The Lady's Own Cookery Book, and New ... · Bury, Charlotte Campbell, Lady · 1840
Ingredients (14)
Instructions (13)
  1. Separate and take off all the skin and fat from the mutton ribs.
  2. Put the mutton ribs into a stewpan with cloves, ginger, black pepper, cinnamon, mace, and garlic.
  3. Add enough water to stew the ingredients thoroughly and make the meat tender.
  4. Remove the mutton from the stewpan.
  5. Fry the mutton in butter until lightly browned.
  6. In the same pan, fry chopped small onions until very dry.
  7. Add the fried onions to the mutton-gravy and spices in which it was stewed.
  8. Stir in the curry-powder and half an ounce of butter.
  9. Mix all these ingredients well together.
  10. Add the mixture to rice that has been previously half boiled.
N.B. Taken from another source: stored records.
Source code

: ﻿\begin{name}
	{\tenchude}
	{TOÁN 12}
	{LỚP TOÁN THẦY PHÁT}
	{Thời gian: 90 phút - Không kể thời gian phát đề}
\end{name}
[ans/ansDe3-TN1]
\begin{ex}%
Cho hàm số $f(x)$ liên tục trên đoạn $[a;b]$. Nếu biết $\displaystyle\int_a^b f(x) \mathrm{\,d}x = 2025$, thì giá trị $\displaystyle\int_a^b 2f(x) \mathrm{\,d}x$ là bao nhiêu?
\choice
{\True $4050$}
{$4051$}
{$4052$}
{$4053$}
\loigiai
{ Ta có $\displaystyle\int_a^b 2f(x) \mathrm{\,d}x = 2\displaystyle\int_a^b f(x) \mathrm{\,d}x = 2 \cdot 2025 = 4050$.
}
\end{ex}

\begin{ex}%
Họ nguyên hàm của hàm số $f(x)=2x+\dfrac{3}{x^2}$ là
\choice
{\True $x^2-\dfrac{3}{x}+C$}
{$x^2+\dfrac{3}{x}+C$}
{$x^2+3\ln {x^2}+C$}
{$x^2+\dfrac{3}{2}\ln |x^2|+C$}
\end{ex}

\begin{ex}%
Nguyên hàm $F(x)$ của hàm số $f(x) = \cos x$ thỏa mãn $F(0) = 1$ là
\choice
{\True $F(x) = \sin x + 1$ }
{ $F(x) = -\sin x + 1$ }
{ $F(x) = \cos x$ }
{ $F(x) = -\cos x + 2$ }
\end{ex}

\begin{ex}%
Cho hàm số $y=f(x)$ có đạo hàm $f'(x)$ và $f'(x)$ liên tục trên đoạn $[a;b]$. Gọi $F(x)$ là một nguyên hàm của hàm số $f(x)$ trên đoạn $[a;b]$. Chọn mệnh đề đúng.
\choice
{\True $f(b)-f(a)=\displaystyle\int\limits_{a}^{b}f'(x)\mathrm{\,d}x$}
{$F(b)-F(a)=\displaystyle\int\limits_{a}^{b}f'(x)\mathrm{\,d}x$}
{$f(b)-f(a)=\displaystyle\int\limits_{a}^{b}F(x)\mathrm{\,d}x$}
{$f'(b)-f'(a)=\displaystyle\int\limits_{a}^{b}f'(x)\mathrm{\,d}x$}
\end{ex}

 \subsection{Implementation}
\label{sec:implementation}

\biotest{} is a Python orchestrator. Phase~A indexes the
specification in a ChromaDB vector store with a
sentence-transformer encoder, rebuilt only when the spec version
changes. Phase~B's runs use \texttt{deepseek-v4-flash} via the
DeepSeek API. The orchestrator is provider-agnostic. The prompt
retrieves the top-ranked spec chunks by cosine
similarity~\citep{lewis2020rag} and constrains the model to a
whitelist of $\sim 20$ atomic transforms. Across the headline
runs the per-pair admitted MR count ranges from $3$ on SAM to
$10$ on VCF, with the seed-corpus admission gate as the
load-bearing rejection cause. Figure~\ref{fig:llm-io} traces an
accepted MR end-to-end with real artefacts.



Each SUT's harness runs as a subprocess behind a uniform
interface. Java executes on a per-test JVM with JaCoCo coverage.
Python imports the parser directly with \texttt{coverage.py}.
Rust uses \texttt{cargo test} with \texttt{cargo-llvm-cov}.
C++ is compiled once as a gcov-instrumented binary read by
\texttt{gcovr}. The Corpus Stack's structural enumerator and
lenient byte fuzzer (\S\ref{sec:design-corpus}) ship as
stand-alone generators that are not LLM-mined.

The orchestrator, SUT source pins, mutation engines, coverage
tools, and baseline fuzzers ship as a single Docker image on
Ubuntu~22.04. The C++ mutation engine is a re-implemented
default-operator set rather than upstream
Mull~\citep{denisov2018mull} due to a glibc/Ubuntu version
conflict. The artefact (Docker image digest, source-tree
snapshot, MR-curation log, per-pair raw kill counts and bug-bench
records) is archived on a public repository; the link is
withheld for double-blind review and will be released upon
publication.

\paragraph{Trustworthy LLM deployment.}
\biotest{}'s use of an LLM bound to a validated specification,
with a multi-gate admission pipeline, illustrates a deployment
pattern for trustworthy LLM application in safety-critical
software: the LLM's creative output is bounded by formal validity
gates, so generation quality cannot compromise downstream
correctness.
  11. Stew the whole mixture until the rice is cooked and the gravy is completely absorbed.
  12. When dishing for the table, thinly cover the pilaw with plain boiled rice to make it look white.
  13. Serve the pilaw very hot.
Original Text
Pilaw, an Indian dish. Take six or eight ribs of a neck of mutton; separate and take off all the skin and fat, and put them into a stewpan with twelve cloves, a small piece of ginger, twelve grains of black pepper, and a little cinnamon and mace, with one clove of garlic. Add as much water as will serve to stew these ingredients thoroughly and make the meat tender. Then take out the mutton, and fry it in nice butter of a light brown, with some[136] small onions chopped fine and fried very dry; put them to the mutton-gravy and spice in which it was stewed, adding a table-spoonful of curry-powder and half an ounce of butter. After mixing all the above ingredients well together, put them to the rice, which should be previously half boiled, and let the whole stew together, until the rice is done enough and the gravy completely absorbed. When the pilaw is dished for table, it should be thinly covered with plain boiled rice to make it look white, and served up very hot.